# Largest Child Porn Ring Ever Disrupted ... in Canada



## drmike (Mar 3, 2015)

Police Could Charge a Data Center in the Largest Child Porn Bust Ever

Source: http://motherboard.vice.com/read/police-could-charge-a-data-center-in-the-largest-child-porn-bust-ever

7500 users in roughly 100 countries.

1.2 petabytes of data (assumed to mean disk space)

RCMP looking to degree employees know such activity was taking place

Hosted by an Ontario company with millions of dollars in profits

Host's profits in total were $18 million in 3 month period ($6 million a month) during the investigation (not all profits from CP)

-------------------------------------------------------

Now let's name that data center   Who rents masses of disk at a rate affordable enough to make 1.2 PB doable?


----------



## KuJoe (Mar 3, 2015)

A lot of people are saying it's OVH but $6 million a month during the investigations would mean that OVH is in deep trouble financially so I highly doubt it's them. I can't even think of any other Canadian data centers off-hand but I'm sure it'll be public knowledge soon enough.


----------



## rds100 (Mar 3, 2015)

$6 millions of profit per month is not small, depending how it's calculated. This is profit after all, not income. But i guess it will be public knowledge soon enough, as KuJoe said.


----------



## DomainBop (Mar 3, 2015)

KuJoe said:


> A lot of people are saying it's OVH but $6 million a month during the investigations would mean that OVH is in deep trouble financially so I highly doubt it's them. I can't even think of any other Canadian data centers off-hand but I'm sure it'll be public knowledge soon enough.

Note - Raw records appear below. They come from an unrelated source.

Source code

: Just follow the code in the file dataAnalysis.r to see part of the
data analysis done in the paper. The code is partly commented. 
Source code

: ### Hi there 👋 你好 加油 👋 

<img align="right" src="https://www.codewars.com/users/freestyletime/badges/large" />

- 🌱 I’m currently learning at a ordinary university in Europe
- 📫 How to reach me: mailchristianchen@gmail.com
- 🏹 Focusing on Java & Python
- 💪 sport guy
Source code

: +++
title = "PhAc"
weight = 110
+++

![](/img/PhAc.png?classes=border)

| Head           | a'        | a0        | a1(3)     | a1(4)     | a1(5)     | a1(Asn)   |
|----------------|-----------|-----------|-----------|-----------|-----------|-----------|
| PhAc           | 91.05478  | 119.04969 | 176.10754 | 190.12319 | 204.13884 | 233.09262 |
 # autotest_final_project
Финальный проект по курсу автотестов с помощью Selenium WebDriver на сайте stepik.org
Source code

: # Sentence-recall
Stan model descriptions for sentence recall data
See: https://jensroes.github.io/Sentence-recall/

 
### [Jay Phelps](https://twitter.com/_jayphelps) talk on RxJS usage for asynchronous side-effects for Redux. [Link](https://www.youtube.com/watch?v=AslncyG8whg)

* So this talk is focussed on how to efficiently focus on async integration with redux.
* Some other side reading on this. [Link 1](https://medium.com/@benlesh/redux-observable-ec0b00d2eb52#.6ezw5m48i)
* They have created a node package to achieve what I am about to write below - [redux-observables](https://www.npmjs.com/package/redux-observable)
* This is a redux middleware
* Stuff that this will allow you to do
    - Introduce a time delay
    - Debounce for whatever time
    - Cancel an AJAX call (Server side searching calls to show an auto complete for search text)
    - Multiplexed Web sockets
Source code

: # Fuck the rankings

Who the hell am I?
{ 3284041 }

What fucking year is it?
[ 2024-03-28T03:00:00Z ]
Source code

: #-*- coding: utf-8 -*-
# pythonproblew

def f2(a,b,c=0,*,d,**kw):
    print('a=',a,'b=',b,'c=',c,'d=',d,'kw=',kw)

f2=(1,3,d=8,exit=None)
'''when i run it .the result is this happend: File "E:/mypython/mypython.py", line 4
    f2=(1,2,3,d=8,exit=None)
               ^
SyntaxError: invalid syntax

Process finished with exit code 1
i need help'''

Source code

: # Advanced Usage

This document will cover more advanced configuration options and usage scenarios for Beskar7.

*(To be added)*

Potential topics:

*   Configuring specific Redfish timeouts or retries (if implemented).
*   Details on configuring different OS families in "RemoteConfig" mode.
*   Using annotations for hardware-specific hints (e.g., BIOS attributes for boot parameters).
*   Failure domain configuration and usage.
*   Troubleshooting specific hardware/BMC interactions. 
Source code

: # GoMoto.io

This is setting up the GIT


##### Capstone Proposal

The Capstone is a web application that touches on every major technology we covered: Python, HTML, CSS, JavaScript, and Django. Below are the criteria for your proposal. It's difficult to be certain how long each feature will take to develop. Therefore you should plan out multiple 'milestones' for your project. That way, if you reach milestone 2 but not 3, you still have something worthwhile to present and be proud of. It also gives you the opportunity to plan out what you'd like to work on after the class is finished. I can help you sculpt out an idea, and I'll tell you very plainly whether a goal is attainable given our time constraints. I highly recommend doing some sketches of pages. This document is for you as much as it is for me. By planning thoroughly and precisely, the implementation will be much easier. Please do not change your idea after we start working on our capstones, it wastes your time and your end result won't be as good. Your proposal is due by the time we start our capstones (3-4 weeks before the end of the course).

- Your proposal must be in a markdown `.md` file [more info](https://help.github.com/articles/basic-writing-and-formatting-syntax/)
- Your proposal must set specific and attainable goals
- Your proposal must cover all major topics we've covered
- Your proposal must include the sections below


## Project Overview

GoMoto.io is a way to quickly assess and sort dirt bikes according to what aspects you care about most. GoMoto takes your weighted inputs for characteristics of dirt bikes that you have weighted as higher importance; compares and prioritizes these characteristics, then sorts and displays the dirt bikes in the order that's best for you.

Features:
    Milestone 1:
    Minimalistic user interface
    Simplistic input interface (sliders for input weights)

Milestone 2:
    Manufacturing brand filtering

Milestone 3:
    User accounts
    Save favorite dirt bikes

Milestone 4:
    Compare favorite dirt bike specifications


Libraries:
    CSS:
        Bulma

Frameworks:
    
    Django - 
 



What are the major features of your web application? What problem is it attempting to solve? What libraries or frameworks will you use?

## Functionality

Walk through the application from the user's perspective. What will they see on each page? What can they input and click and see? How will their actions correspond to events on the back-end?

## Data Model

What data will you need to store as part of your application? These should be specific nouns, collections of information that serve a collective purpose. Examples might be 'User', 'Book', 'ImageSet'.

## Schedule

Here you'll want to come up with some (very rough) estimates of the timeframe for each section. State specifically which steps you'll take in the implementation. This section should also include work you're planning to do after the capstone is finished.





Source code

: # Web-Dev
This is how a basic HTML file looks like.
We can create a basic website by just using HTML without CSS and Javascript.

The people who are saying OVH must have missed the glaring reason why it would be impossible for it to be OVH: O-N-T-A-R-I-O


----------



## MannDude (Mar 3, 2015)

drmike said:


> 1.2 petabytes of data (assumed to mean disk space)


Don't you mean 1.2 _pedo_bytes of data?

...

I'll show myself out.

Good job to RCMP!


----------



## drmike (Mar 3, 2015)

Well, in fairness, this is a national investigation so people are going to be based around Ontario.  Meaning the idea of who is where in this might be off.

The other big datacenter operator not being mentioned would be Peer1.

But Cogeco did buy them.  Unsure how they are reporting income numbers for the subsidiary.


----------



## perennate (Mar 3, 2015)

1.2 petabytes is nothing...


----------



## KMyers (Mar 3, 2015)

The only datacenter I can recall being in Ontario is Cogeco. It is also possible that the media is simply reporting a Web Hosting company with its own cage or dedicated rack as an independent Data Center. If the latter is true, it would be almost impossible to determine the host.


----------



## perennate (Mar 3, 2015)

KMyers said:


> The only datacenter I can recall being in Ontario is Cogeco. It is also possible that the media is simply reporting a Web Hosting company with its own cage or dedicated rack as an independent Data Center. If the latter is true, it would be almost impossible to determine the host.


Um, Ontario is large, and it includes Toronto, a major interconnection hub, do you really think there's only one datacenter there? Just perform a web search for "toronto datacenter".


----------



## DomainBop (Mar 3, 2015)

KMyers said:


> The only datacenter I can recall being in Ontario is Cogeco. It is also possible that the media is simply reporting a Web Hosting company with its own cage or dedicated rack as an independent Data Center. If the latter is true, it would be almost impossible to determine the host.


Amanah, YesUP, CentriLogic, Savvis, Priority Colo, Cogent, Cologix...there are quite a few possibilities.

There's also Rack & Data in Kitchener (the only reason I know of this one is Kihi uses them)


----------



## KMyers (Mar 3, 2015)

perennate said:


> Um, Ontario is large, and it includes Toronto, a major interconnection hub, do you really think there's only one datacenter there? Just perform a web search for "toronto datacenter".


That was just the first that came to mind


----------



## William (Mar 3, 2015)

I sort of doubt that even 1.2PB of CP exist.... at least i hope so...


----------



## perennate (Mar 3, 2015)

KMyers said:


> That was just the first that came to mind


Ah I see, well like I said that's not even a lot, 1200 TB can fit in small datacenter (although I guess it is a lot of CP..).


----------



## William (Mar 3, 2015)

From reading some sources it reads more like they busted a filehoster - And just "assume" that all content they confiscated (which they, for now, could not even decrypt)  is CP.


----------



## Francisco (Mar 3, 2015)

William said:


> From reading some sources it reads more like they busted a filehoster - And just "assume" that all content they confiscated (which they, for now, could not even decrypt)  is CP.


Well, has there been any big file hosting sites that have gone dark recently? Is it possible they were talking about a host that just cross connected in the Toronto exchange?



DomainBop said:


> Amanah, YesUP, CentriLogic, Savvis, Priority Colo, Cogent, Cologix...there are quite a few possibilities.
> 
> There's also Rack & Data in Kitchener (the only reason I know of this one is Kihi uses them)


Cologix has a history of being extremely spam friendly/dirty so it's possible.

Francisco


----------